### YOUR INSTRUCTIONS:
Go through the data and copy every line in which "into" appears.

*** Opening of SUPPLIED INFORMATION ***

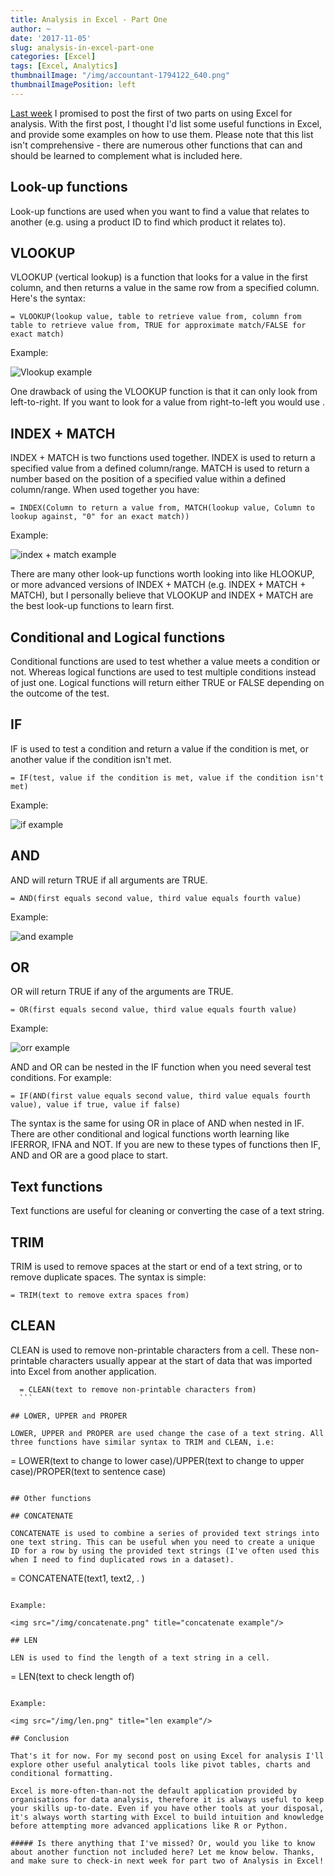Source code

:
 ```yaml
---
title: Analysis in Excel - Part One
author: ~
date: '2017-11-05'
slug: analysis-in-excel-part-one
categories: [Excel]
tags: [Excel, Analytics]
thumbnailImage: "/img/accountant-1794122_640.png"
thumbnailImagePosition: left
---
```


[Last week](https://jbraggins.netlify.com/2017/10/in-defence-of-excel) I promised to post the first of two parts on using Excel for analysis. With the first post, I thought I'd list some useful functions in Excel, and provide some examples on how to use them. Please note that this list isn't comprehensive - there are numerous other functions that can and should be learned to complement what is included here.

## Look-up functions

Look-up functions are used when you want to find a value that relates to another (e.g. using a product ID to find which product it relates to).

## VLOOKUP

VLOOKUP (vertical lookup) is a function that looks for a value in the first column, and then returns a value in the same row from a specified column. Here's the syntax:

  ```
  = VLOOKUP(lookup value, table to retrieve value from, column from table to retrieve value from, TRUE for approximate match/FALSE for exact match) 
  ```
Example:

<img src="/img/vlookup.png" title="Vlookup example"/>

One drawback of using the VLOOKUP function is that it can only look from left-to-right. If you want to look for a value from right-to-left you would use .

## INDEX + MATCH

INDEX + MATCH is two functions used together. INDEX is used to return a specified value from a defined column/range. MATCH is used to return a number based on the position of a specified value within a defined column/range. When used together you have:

  ```
  = INDEX(Column to return a value from, MATCH(lookup value, Column to lookup against, "0" for an exact match))
  ```
  
Example:

<img src="/img/index+match.png" title="index + match example"/>

There are many other look-up functions worth looking into like HLOOKUP, or more advanced versions of INDEX + MATCH (e.g. INDEX + MATCH + MATCH), but I personally believe that VLOOKUP and INDEX + MATCH are the best look-up functions to learn first. 

## Conditional and Logical functions

Conditional functions are used to test whether a value meets a condition or not. Whereas logical functions are used to test multiple conditions instead of just one. Logical functions will return either TRUE or FALSE depending on the outcome of the test.   

## IF

IF is used to test a condition and return a value if the condition is met, or another value if the condition isn't met. 

  ```
  = IF(test, value if the condition is met, value if the condition isn't met)
  ```
  
Example:

<img src="/img/if.png" title="if example"/>

## AND 

AND will return TRUE if all arguments are TRUE.

  ```
  = AND(first equals second value, third value equals fourth value)
  ```

Example:

<img src="/img/and.png" title="and example"/>

## OR

OR will return TRUE if any of the arguments are TRUE.

  ```
  = OR(first equals second value, third value equals fourth value)
  ```

Example:

<img src="/img/or.png" title="orr example"/>


AND and OR can be nested in the IF function when you need several test conditions. For example:
  
  ```
  = IF(AND(first value equals second value, third value equals fourth value), value if true, value if false)
  ```

The syntax is the same for using OR in place of AND when nested in IF. 
There are other conditional and logical functions worth learning like IFERROR, IFNA and NOT. If you are new to these types of functions then IF, AND and OR are a good place to start. 

## Text functions

Text functions are useful for cleaning or converting the case of a text string.

## TRIM

TRIM is used to remove spaces at the start or end of a text string, or to remove duplicate spaces. The syntax is simple: 
  
  ```
  = TRIM(text to remove extra spaces from)
  ```

## CLEAN

CLEAN is used to remove non-printable characters from a cell. These non-printable characters usually appear at the start of data that was imported into Excel from another application.

  ```
	= CLEAN(text to remove non-printable characters from)
	```

## LOWER, UPPER and PROPER

LOWER, UPPER and PROPER are used change the case of a text string. All three functions have similar syntax to TRIM and CLEAN, i.e:

  ```
  = LOWER(text to change to lower case)/UPPER(text to change to upper case)/PROPER(text to sentence case)
  ```

## Other functions

## CONCATENATE

CONCATENATE is used to combine a series of provided text strings into one text string. This can be useful when you need to create a unique ID for a row by using the provided text strings (I've often used this when I need to find duplicated rows in a dataset). 

  ```
  = CONCATENATE(text1, text2, . )
  ```
  
Example:

<img src="/img/concatenate.png" title="concatenate example"/>

## LEN

LEN is used to find the length of a text string in a cell. 

  ```
  = LEN(text to check length of)
  ```
  
Example:

<img src="/img/len.png" title="len example"/>

## Conclusion

That's it for now. For my second post on using Excel for analysis I'll explore other useful analytical tools like pivot tables, charts and conditional formatting.

Excel is more-often-than-not the default application provided by organisations for data analysis, therefore it is always useful to keep your skills up-to-date. Even if you have other tools at your disposal, it's always worth starting with Excel to build intuition and knowledge before attempting more advanced applications like R or Python. 

##### Is there anything that I've missed? Or, would you like to know about another function not included here? Let me know below. Thanks, and make sure to check-in next week for part two of Analysis in Excel!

*** Close of SUPPLIED INFORMATION ***

### OUTPUT FOR THIS TASK:
There are many other look-up functions worth looking into like HLOOKUP, or more advanced versions of INDEX + MATCH (e.g. INDEX + MATCH + MATCH), but I personally believe that VLOOKUP and INDEX + MATCH are the best look-up functions to learn first. 
CLEAN is used to remove non-printable characters from a cell. These non-printable characters usually appear at the start of data that was imported into Excel from another application.
CONCATENATE is used to combine a series of provided text strings into one text string. This can be useful when you need to create a unique ID for a row by using the provided text strings (I've often used this when I need to find duplicated rows in a dataset). 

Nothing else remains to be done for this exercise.